The first rankings for this season's College Football Playoff were unveiled this week, and created much controversy, as arbitrary ranking systems presided over by committees often do. Many asked why Clemson was left out of the top four, why Penn State was ranked below Alabama, why Penn State was ranked at all, and so on.
However, we should reiterate that today's fans are lucky. At the end of every season since 2014, we have had one undisputed national champion of college football. That has not been the case for every season before the inception of the playoff, as multiple schools have claimed championships for certain seasons depending on the results of certain polls.
Before The Playoff
Even the inception of the Bowl Championship Series in 1998, which set college football's hierarchy until the 2013 season, did little to establish a status quo. All it did was fan the flames of controversy and prove suspicions among commentators and fans that there was a sizable gap between the sport's biggest and smallest conferences. This came to a head when undefeated mid-major schools Boise State and TCU were paired against each other in the Fiesta Bowl, instead of giving each school an opportunity to take down a school from a major conference, as Boise State had done in the 2007 game vs. Oklahoma.
The final straw for the BCS came after the 2011 season, when two schools from the same division of the same conference - LSU and Alabama, who had played each other earlier that season - ended up in the BCS National Championship Game. TV ratings slipped as Alabama trounced LSU in the rematch and chants grew for a playoff, chants which could no longer be ignored.
The First College Football Playoff
Five months after the Alabama-LSU game, on June 26th, 2012, a group of 12 university presidents met at the Dupont Circle Hotel in Washington, DC to approve a plan for a four-team playoff, which would later be dubbed (what else?) the College Football Playoff. The first tournament would be held after the 2014 season, with the final held in January 2015 at Cowboys Stadium (now AT&T Stadium) in Arlington, TX.
That first playoff would stand out from all subsequent seasons, as it is the only one to date in which Clemson did not participate, Alabama failed to reach the Championship Game, and a Pac-12 team - Oregon - reached the championship.
After trouncing Alabama in the first-ever College Football Playoff Semifinal at that year's Sugar Bowl, the Ohio State Buckeyes outplayed then-undefeated Oregon 42-20 to claim the first Playoff-era National Championship, and the only one to date for a Big Ten school.
Since then, the Playoff has come under the complete control of Alabama and Clemson, who have each won two of the past four national championships. In every one of the past four playoffs, the two have played each other in either the semifinal or final round, splitting the four games. For much of this season, the Tide and Tigers were considered locks to face off once again in the National Championship Game-- until the announcement of this week's playoff rankings, which surprisingly left defending champions Clemson out of the top four altogether.

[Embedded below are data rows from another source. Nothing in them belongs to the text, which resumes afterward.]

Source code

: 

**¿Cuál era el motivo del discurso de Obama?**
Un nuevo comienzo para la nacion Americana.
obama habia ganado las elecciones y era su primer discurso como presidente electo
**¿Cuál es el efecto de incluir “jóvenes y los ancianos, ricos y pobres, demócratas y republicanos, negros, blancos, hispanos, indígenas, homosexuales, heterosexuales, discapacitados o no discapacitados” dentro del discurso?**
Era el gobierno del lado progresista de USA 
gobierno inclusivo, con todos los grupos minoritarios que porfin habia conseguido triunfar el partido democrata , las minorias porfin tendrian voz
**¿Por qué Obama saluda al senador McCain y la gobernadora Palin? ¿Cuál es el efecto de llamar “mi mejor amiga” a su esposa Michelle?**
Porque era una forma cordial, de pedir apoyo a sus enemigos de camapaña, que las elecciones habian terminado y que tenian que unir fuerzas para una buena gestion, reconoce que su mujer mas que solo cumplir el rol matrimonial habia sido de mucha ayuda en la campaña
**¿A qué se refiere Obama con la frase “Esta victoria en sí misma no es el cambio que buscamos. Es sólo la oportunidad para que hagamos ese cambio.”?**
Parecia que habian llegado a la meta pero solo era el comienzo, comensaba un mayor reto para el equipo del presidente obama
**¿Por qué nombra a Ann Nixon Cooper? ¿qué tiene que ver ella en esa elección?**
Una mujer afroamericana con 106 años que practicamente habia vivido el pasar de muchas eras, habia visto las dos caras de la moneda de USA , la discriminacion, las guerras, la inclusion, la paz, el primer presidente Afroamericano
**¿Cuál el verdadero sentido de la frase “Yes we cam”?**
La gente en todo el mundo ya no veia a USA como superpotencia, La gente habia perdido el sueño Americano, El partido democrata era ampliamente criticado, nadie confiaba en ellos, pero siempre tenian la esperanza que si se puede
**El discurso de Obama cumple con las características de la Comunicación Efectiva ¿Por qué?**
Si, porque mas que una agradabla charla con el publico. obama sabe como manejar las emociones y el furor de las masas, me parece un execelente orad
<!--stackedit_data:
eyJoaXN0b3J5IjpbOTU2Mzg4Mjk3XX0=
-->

While by no means as loathed as the BCS, that still doesn't mean the College Football Playoff has been free of controversy in its own right.
One of the key selling points from the Playoff's inception was the decision to schedule semifinal games on New Year's Day whenever possible. When the schedule for the first set of games was announced in 2013, CFP executive director Bill Hancock said proudly, "The culture of New Year's Eve will change in this country."
Hancock did not account for the millions of working people who would not be able to see the afternoon games if New Year's Eve fell on a weekday - thus, ratings for the Cotton and Orange Bowls slipped 16% from 2014 to 2015. Initially, the Playoff Committee stuck to their decision to hold games on New Year's Eve, but finally relented starting with the 2018 season.
While fans initially welcomed the four-team playoff, there have been calls to expand the bracket to eight or possibly 16 teams. After all, college basketball's premier tournament holds up well with a bracket of 68, and the Football Championship Subdivision (formerly Division 1-AA) has a championship bracket of 24. However, expanding the college football playoff would be difficult, as the semifinals are built into existing bowl games, and further expansion would have nightmarish ramifications on the schedules of competing schools, TV networks, athletes and coaches.
The current four-team system is built into ESPN's contract with the College Football Playoff which runs through 2026. That, at least, will give the conferences and the organizing body some time to conjure up a workable system. Still, anything would be better than a return to the BCS.